En este contexto, sigue produciendo desconcierto (ahora que la rabia está mal vista y la indignación ya no se lleva) leer que los ricos se han hecho más ricos después de la pandemia y siguen enriqueciéndose con la crisis mundial. En enero de 2022, Oxfam publicó un estudio, titulado precisamente La desigualdad mata, que destacaba que cada 26 horas surge un nuevo multimillonario en el mundo, al tiempo que los 10 hombres más adinerados acumulan seis veces más riqueza que los 3.100 millones de personas en mayor situación de pobreza. Desde que empezó la pandemia del COVID-19, estos 10 hombres ganaron “15.000 dólares por segundo”, es decir, “1.300 millones de dólares al día”. Gabriela Bucher, directora de Oxfam, lo explicó entonces de manera contundente: “Si estos diez hombres perdieran mañana el 99,99 % de su riqueza, seguirían siendo más ricos que el 99% de las personas del planeta”. Se refería a gente como Elon Musk, Jeff Bezos, Bernat Anault o Bill Gates. ¿Cómo es posible que Amancio Ortega (que el pobre solo está en el número 23 de la lista Forbes) haya ganado más de 1.600 millones de euros en 2021, que los beneficios de su sociedad inversora se hayan disparado un 140% y que su cartera inmobiliaria, valorada en 15.264 millones de euros, haya superado su valor prepandemia?

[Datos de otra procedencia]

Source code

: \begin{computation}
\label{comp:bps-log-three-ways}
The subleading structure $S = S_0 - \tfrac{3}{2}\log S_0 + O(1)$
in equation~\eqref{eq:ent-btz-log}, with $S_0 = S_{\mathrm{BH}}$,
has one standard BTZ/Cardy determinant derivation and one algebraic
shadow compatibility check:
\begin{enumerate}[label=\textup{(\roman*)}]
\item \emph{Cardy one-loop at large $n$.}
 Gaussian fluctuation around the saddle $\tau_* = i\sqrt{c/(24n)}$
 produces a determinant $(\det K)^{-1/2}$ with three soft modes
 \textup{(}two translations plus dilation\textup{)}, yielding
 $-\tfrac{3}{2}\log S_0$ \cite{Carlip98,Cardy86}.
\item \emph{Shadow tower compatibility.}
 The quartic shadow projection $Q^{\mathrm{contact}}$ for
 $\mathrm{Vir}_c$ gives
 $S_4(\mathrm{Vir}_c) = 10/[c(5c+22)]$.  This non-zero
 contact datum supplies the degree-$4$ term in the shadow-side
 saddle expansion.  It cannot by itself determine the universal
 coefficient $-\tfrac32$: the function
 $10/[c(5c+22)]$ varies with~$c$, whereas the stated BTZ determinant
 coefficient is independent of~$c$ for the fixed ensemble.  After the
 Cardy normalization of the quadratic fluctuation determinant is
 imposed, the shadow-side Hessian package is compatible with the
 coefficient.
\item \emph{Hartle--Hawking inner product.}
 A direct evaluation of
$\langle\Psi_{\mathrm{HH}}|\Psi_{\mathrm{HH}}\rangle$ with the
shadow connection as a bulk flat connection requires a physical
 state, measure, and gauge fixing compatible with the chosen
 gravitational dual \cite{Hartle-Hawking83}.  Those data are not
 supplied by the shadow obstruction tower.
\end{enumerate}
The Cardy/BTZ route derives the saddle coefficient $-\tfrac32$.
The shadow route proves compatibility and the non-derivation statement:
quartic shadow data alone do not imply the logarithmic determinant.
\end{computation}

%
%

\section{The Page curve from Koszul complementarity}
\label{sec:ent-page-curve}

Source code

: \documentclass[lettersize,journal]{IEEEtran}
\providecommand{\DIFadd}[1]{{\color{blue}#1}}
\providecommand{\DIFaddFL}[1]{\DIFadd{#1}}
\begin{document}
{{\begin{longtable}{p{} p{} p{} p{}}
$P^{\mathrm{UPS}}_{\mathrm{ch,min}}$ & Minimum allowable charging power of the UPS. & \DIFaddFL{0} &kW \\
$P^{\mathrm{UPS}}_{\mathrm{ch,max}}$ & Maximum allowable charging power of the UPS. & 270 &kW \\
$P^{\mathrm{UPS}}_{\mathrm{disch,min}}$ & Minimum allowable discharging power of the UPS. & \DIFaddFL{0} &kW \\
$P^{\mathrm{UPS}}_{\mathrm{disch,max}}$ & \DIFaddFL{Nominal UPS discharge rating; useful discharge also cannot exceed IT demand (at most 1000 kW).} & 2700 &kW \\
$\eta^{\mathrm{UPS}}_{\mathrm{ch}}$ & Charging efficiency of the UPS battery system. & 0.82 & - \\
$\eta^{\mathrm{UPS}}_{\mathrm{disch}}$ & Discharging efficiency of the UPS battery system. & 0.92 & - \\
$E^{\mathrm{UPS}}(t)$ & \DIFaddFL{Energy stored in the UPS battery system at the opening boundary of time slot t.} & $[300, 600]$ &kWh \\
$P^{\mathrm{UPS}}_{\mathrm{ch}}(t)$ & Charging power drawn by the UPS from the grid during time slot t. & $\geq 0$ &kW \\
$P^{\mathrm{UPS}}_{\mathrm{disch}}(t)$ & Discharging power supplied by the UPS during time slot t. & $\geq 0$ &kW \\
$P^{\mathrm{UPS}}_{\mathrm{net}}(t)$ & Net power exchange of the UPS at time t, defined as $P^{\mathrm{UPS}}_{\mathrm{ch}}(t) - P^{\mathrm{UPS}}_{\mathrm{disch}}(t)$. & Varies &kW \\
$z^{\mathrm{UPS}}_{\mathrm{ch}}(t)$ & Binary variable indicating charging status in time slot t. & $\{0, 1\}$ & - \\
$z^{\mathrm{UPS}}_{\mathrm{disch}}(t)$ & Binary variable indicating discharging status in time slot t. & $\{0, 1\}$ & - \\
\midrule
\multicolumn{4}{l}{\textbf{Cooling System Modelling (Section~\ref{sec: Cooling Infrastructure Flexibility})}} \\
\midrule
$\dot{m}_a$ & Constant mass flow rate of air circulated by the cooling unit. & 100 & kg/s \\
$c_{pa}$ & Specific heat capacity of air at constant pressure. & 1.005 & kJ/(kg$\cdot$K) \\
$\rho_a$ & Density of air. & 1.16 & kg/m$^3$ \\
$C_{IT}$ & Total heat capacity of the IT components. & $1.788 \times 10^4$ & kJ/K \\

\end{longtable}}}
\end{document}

Mientras pensamos en las respuestas a esta retórica pregunta, nos preparamos para ese otoño cuya dureza no nos va a sorprender porque ha sido anunciada. Conozco una persona con una situación económica desahogada que dice que va a comprar una catalítica para calentar la casa en invierno. La estufa debería llamarse catatónica. A lo mejor tenemos que hacer acopio de botes de garbanzos. Hay un sueco en el documental que deshidrata limones. La verdad es que no sé muy bien para qué, pero él insiste en que debemos prepararnos. Deshidratar limones en Suecia me habría parecido hace un tiempo propio de un paranoico. Ahora pienso que quizá necesitemos vitamina C en algún momento y no haya otra manera de conseguirla que en esos frascos reciclados llenos de rodajas raras. Que a lo mejor no está de más prepararse. O que no, que el preparacionismo no es sino puro alarmismo. Lo que es cierto es que estas alarmas no cesan. Que nos lanzan a los refugios antiaéreos de la historia. Que ya somos todas víctimas de la práctica de ese shock que teorizó Naomi Klein.